Let me start by saying I wrote this several years ago for a college course. I have always liked it. It reminds me of the things I enjoyed from my childhood and especially time with my mom. If you have read A Story of My Mother’s ALS Battle then you will know what followed shortly after I wrote this.
I feel very fortunate to have grown up in an area where I can enjoy the different seasons. Each one means different things to me. It might be going for picnics, watching snowflakes fall, finding the perfect pumpkin, or watching a daffodil about to bloom. By the time one season is drawing to a close I am already anticipating the next one.

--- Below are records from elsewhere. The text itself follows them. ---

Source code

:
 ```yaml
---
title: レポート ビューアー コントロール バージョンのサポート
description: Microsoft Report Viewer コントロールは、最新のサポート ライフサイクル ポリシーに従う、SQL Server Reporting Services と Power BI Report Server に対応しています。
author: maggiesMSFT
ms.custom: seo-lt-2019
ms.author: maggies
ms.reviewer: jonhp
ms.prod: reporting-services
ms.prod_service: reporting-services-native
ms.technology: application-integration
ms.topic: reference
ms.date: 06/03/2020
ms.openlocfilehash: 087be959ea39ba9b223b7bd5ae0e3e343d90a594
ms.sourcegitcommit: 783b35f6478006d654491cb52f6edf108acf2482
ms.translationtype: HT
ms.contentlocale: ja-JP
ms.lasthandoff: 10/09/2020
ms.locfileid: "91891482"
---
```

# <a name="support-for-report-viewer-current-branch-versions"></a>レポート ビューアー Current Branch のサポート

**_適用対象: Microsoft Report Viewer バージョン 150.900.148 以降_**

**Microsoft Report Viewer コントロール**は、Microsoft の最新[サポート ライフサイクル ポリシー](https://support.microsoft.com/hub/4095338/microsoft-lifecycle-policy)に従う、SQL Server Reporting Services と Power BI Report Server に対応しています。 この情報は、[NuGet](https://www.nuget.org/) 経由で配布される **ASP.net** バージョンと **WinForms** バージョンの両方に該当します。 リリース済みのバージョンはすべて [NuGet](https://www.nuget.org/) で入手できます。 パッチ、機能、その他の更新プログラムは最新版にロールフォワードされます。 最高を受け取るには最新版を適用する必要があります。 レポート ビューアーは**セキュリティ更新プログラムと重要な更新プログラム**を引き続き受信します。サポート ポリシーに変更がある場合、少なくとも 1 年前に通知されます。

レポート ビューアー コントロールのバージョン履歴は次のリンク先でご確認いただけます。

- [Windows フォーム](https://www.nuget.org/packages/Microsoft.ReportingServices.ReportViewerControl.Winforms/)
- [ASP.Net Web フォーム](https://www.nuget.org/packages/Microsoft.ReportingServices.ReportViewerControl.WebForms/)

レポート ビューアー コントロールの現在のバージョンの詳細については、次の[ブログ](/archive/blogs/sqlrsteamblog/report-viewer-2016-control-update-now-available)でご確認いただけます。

Out of all the seasons my favorite is autumn. Just the word autumn has a special feel to it. There are so many things to do in autumn and I have enjoyed it since I was a kid. The cooler weather is refreshing after the dry heat of summer. Then the first frost comes and the leaves begin to turn into beautiful rustic colors. It is then that I love to go for long country drives to enjoy the foliage. This was been a tradition for my parents and I for as far back as I can remember. For me the color changes is like a beautiful closing to a year. When I was a kid I used to think the best part is when the leaves began to trickle to the ground and my parents would rake them into piles. It was like the piles were inviting me to jump in so that’s exactly what my dog and I did. We had many hours of great fun just playing in the leaves. My parents were always left with a mess, but I never remember them complaining about it. Another thing I remember were the wooly worms and my mother teaching me not to be afraid of them. She taught me how to gently pick them up, stroke their fur, enjoy the feel of them crawling in my hands and admire their array of colors.

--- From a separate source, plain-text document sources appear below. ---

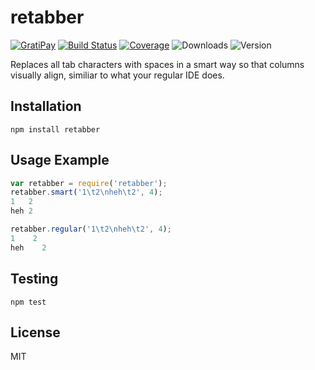 # retabber

[![GratiPay](https://img.shields.io/gratipay/user/alexgorbatchev.svg)](https://gratipay.com/alexgorbatchev/)
[![Build Status](https://travis-ci.org/syntaxhighlighter/retabber.svg)](https://travis-ci.org/syntaxhighlighter/retabber)
[![Coverage](https://img.shields.io/codecov/c/github/syntaxhighlighter/retabber.svg)](https://codecov.io/github/syntaxhighlighter/retabber)
![Downloads](https://img.shields.io/npm/dm/retabber.svg)
![Version](https://img.shields.io/npm/v/retabber.svg)

Replaces all tab characters with spaces in a smart way so that columns visually align, similiar to what your regular IDE does.

## Installation

```
npm install retabber
```

## Usage Example

```js
var retabber = require('retabber');
retabber.smart('1\t2\nheh\t2', 4);
1   2
heh 2

retabber.regular('1\t2\nheh\t2', 4);
1    2
heh    2
```

## Testing

```
npm test
```

## License

MIT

And with autumn brings homecoming parades. From the time I was a little kid my parents would take me to the parades. I loved them and always wanted to be in them. This wish came true when I began playing in band and eventually became a flag girl for the band. I felt proud twirling my flag and watching children’s faces as they watched in amazement and I knew that some of those children were having the same thoughts I once had. Along with parades comes the beginning of craft festivals, hayrides, bonfires and my birthday and Halloween. Since I loved Halloween so much and my birthday was so close to it my mother decorated with the Halloween theme. My grandma decorated cakes and she always made special ones with ghosts, witches and pumpkins on them for my birthday parties. At first my parties consisted of games and treats and then came slumber parties, which were always exciting and sometimes scary. As I grew older we began going to haunted houses for my birthdays. I still enjoy going to them and I will probably never out grow them. On Halloween I always enjoyed dressing up and going trick-or-treating. Over the years my mother made lots of different costumes and would take a friend and I out trick-or-treating. When I got too old for that I enjoyed decorating the house, playing ghoulish music and giving out treats to the trick-or-treaters.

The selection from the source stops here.